Since Mr. Obama’s contentious deficit-reduction talks with Republican leaders in 2011, which resulted in the “sequester” cuts set to take effect Friday, the president has been taking his case to the public on questions of taxation and spending.

Mr. Obama made his re-election campaign a referendum on his policies to aid the middle class and to force wealthier households to pay more, both for reducing deficits and for spending more on certain areas such as education, infrastructure and research.

Months before he won a second term in November, Mr. Obama predicted that his re-election would break the Republican “fever” that he viewed as the GOP’s knee-jerk opposition to his agenda. Since his victory Nov. 6, the president has been telling lawmakers who are fighting his efforts to raise taxes that elections have consequences.

His strategy worked in the “fiscal cliff” negotiations at the end of last year, resulting in a tax hike on households earning more than $450,000 per year and a temporary extension of the nation’s borrowing limit. There were few direct negotiating sessions with Republicans, the president preferring instead to call on the public to pressure GOP lawmakers into making a deal.

Now he is trying the same tactics, warning the public of airport delays, lax border security and thousands of teacher layoffs if the pending budget cuts take effect. He is trying to force Republicans to agree to ending tax breaks, mainly for wealthy individuals and corporations, that would raise as much as $580 billion.
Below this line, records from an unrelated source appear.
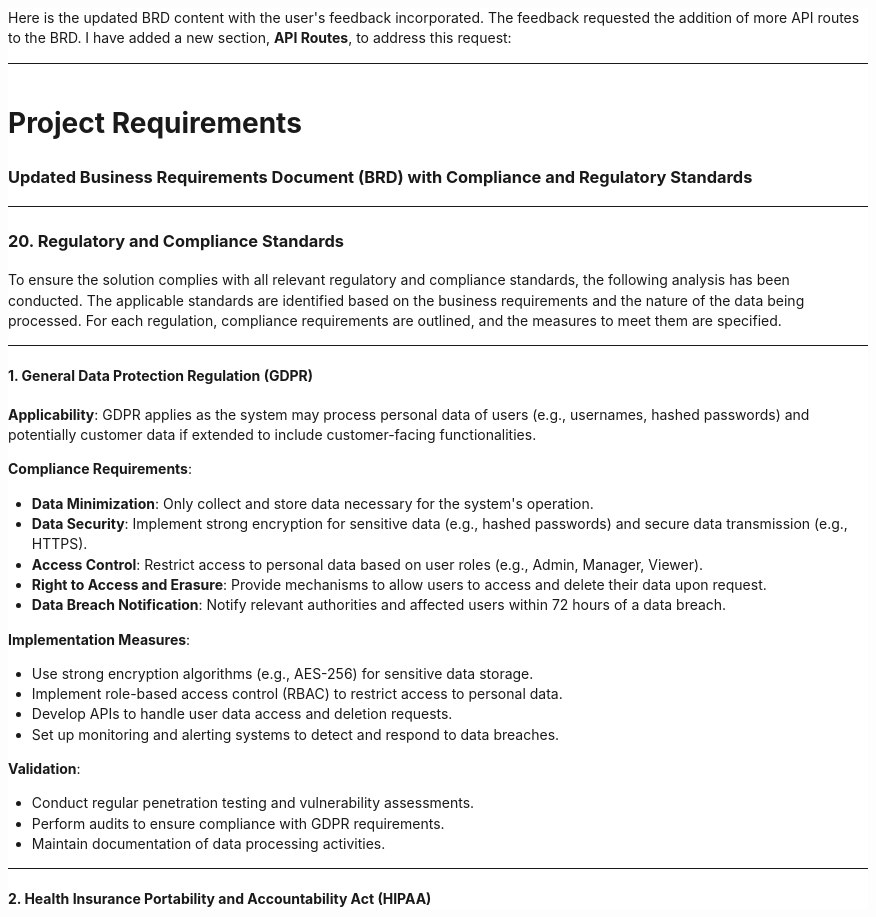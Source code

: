 Here is the updated BRD content with the user's feedback incorporated. The feedback requested the addition of more API routes to the BRD. I have added a new section, **API Routes**, to address this request:

---

# Project Requirements

### Updated Business Requirements Document (BRD) with Compliance and Regulatory Standards

---

### 20. **Regulatory and Compliance Standards**

To ensure the solution complies with all relevant regulatory and compliance standards, the following analysis has been conducted. The applicable standards are identified based on the business requirements and the nature of the data being processed. For each regulation, compliance requirements are outlined, and the measures to meet them are specified.

---

#### **1. General Data Protection Regulation (GDPR)**

**Applicability**: GDPR applies as the system may process personal data of users (e.g., usernames, hashed passwords) and potentially customer data if extended to include customer-facing functionalities.

**Compliance Requirements**:
- **Data Minimization**: Only collect and store data necessary for the system's operation.
- **Data Security**: Implement strong encryption for sensitive data (e.g., hashed passwords) and secure data transmission (e.g., HTTPS).
- **Access Control**: Restrict access to personal data based on user roles (e.g., Admin, Manager, Viewer).
- **Right to Access and Erasure**: Provide mechanisms to allow users to access and delete their data upon request.
- **Data Breach Notification**: Notify relevant authorities and affected users within 72 hours of a data breach.

**Implementation Measures**:
- Use strong encryption algorithms (e.g., AES-256) for sensitive data storage.
- Implement role-based access control (RBAC) to restrict access to personal data.
- Develop APIs to handle user data access and deletion requests.
- Set up monitoring and alerting systems to detect and respond to data breaches.

**Validation**:
- Conduct regular penetration testing and vulnerability assessments.
- Perform audits to ensure compliance with GDPR requirements.
- Maintain documentation of data processing activities.

---

#### **2. Health Insurance Portability and Accountability Act (HIPAA)**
“I’m not interested in playing a blame game,” Mr. Obama told shipyard workers in Newport News, Va., on Tuesday. “All I’m interested in is just solving problems. I want us to be able to look back five years from now, 10 years from now, and say we took care of our business and we put an end to some of these games that maybe, I guess, are entertaining for some but are hurting too many people.”

Said Republican strategist Whit Ayres, “The president is really good at campaigning and really bad at governing. So he’s doing what he’s good at.”

Mr. Schmidt said the president may have miscalculated that he can beat congressional Republicans with this strategy again because they conceded on tax increases two months ago.

“Republicans gave in on the higher tax rates on the revenue front, but that doesn’t mean a permanent acquiescence on these issues,” Mr. Schmidt said. “The president is beating Republicans in a public argument, but in fact Republicans are highly likely to retain the [House] majority because of demographics and where the competitive races are. If you’re lurching from crisis to crisis, people eventually get numb to it. There’s a ‘boy who cried wolf’ quality to it.”

The president’s effort to blame Republicans for the sequester is particularly galling to lawmakers who remember how it came about in the summer of 2011. Minority Leader Mitch McConnell, Kentucky Republican, gave a brief history of the episode Tuesday on the Senate floor.

“I was less than 100 yards from this very spot when Vice President Biden called me at my desk to lay it out,” Mr. McConnell recalled. “He explained the sequester in exquisite detail, and then, as has been reported, the administration stubbornly stuck by those details throughout the negotiations, refusing any effort by Republicans to adjust its design in any way.”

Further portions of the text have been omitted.